Ma oggi noi disponiamo di una sorgente a luce fissa che irradia il flusso luminoso in una determinata e costante curva fotometrica, sorgente che si può accendere e spegnere da qualsiasi punto del fabbricato, e che particolarmente si presta ad essere mascherata da vetri, cornicioni, apparecchi che ne modifichino la distribuzione del flusso luminoso, ecc.
Accompagnando queste buone qualità della lampadina elettrica a incandescenza al suo elevato splendore unitario che ne rende dannoso l’impiego diretto, nasce spontaneo il desiderio di distribuire opportunamente il flusso luminoso prodotto, nell’ambiente, considerando la luce come vero e proprio materiale da costruzione, complemento necessario alla decorazione del locale.

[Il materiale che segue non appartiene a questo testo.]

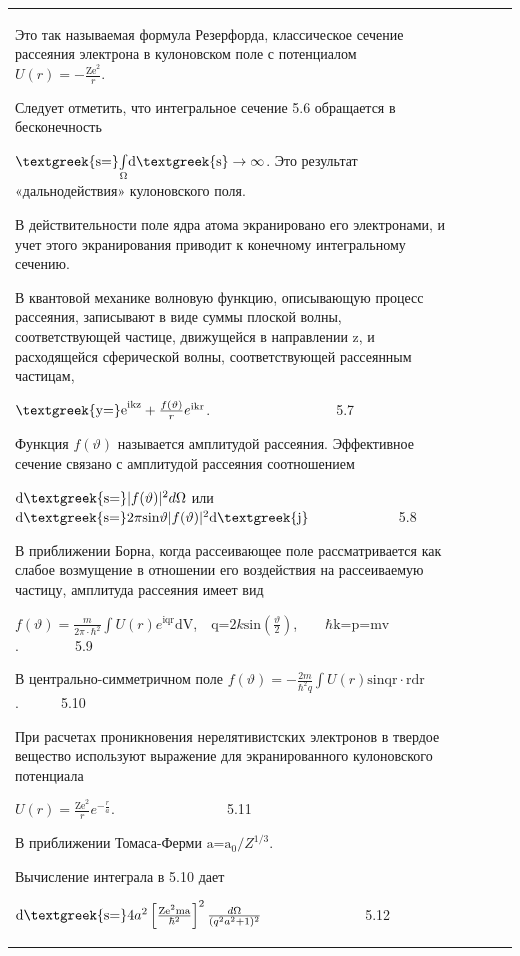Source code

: \documentclass[a4paper,14pt, openany, twoside, draft]{extbook} %
\begin{document}
\begin{flushleft}
\begin{supertabular}{|m{1.7279999cm}|m{1.522cm}|m{1.522cm}|m{1.522cm}|m{1.744cm}|}
Это так называемая формула Резерфорда, классическое сечение рассеяния электрона в кулоновском поле с потенциалом \ \  $U(r)=-\frac{{\text{Ze}}^2} r$.

Следует отметить, что интегральное сечение 5.6 обращается в бесконечность

 ${\text{\textgreek{s=}}}\underset{\Omega }{\int }{\text{d\textgreek{s}}}\rightarrow \infty $. Это результат «дальнодействия» кулоновского поля.

В действительности поле ядра атома экранировано его электронами, и учет этого экранирования приводит к конечному интегральному сечению.

В квантовой механике волновую функцию, описывающую процесс рассеяния, записывают в виде суммы плоской волны, соответствующей частице, движущейся в направлении z, и расходящейся сферической волны, соответствующей рассеянным частицам,

 ${\text{\textgreek{y=}e}}^{{\text{ikz}}}+\frac{f(\vartheta )} re^{{\text{ikr}}}$.\ \ \ \ \ \ \ \ \ \ \ \ \ \ \ \ \ \ 5.7

Функция  $f(\vartheta )$ называется амплитудой рассеяния. Эффективное сечение связано с амплитудой рассеяния соотношением

 ${\text{d\textgreek{s=}}}|f(\vartheta )|^2d\Omega $ или  ${\text{d\textgreek{s=}}}2\pi \text{sin}\vartheta |f(\vartheta )|^2{\text{d\textgreek{j}}}$ \ \ \ \ \ \ \ \ \ \ \ \ 5.8

В приближении Борна, когда рассеивающее поле рассматривается как слабое возмущение в отношении его воздействия на рассеиваемую частицу, амплитуда рассеяния имеет вид

 $f(\vartheta )=\frac m{2\pi \cdot \hbar ^2}\int U(r)e^{{\text{iqr}}}{\text{dV}}$,\ \  ${\text{q=}}2k\text{sin}(\frac{\vartheta } 2)$,\ \ \ \  $\hbar {\text{k=p=mv}}$.\ \ \ \ \ \ \ \ 5.9

В центрально-симметричном поле  $f(\vartheta )=-\frac{2m}{\hbar ^2q}\int U(r)\text{sin}{\text{qr}}\cdot {\text{rdr}}$.\ \ \ \ \ \ 5.10

При расчетах проникновения нерелятивистских электронов в твердое вещество используют выражение для экранированного кулоновского потенциала

 $U(r)=\frac{{\text{Ze}}^2} re^{-\frac r a}$.\ \ \ \ \ \ \ \ \ \ \ \ \ \ \ \ 5.11

В приближении Томаса-Ферми  ${\text{a=a}}_0/Z^{1/3}$.

Вычисление интеграла в 5.10 дает\ \

 ${\text{d\textgreek{s=}}}4a^2\left[\frac{{\text{Ze}}^2{\text{ma}}}{\hbar ^2}\right]^2\frac{d\Omega }{(q^2a^2+1)^2}$ \ \ \ \ \ \ \ \ \ \ \ \ \ \ 5.12


\end{supertabular}
\end{flushleft}
\end{document}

Per giungere però a questa conclusione occorsero molti anni, ed ancora oggi spesso non si fa altro che “produrre luce” in un dato ambiente, senza preoccuparsi se questa luce veramente corrisponda allo scopo, bastando il più delle volte all’artista che le lampadine siano montate in lampadari, rifacimenti di quelli che agli antenati servivano ad infiggere la candela stearica o la reticella Auer.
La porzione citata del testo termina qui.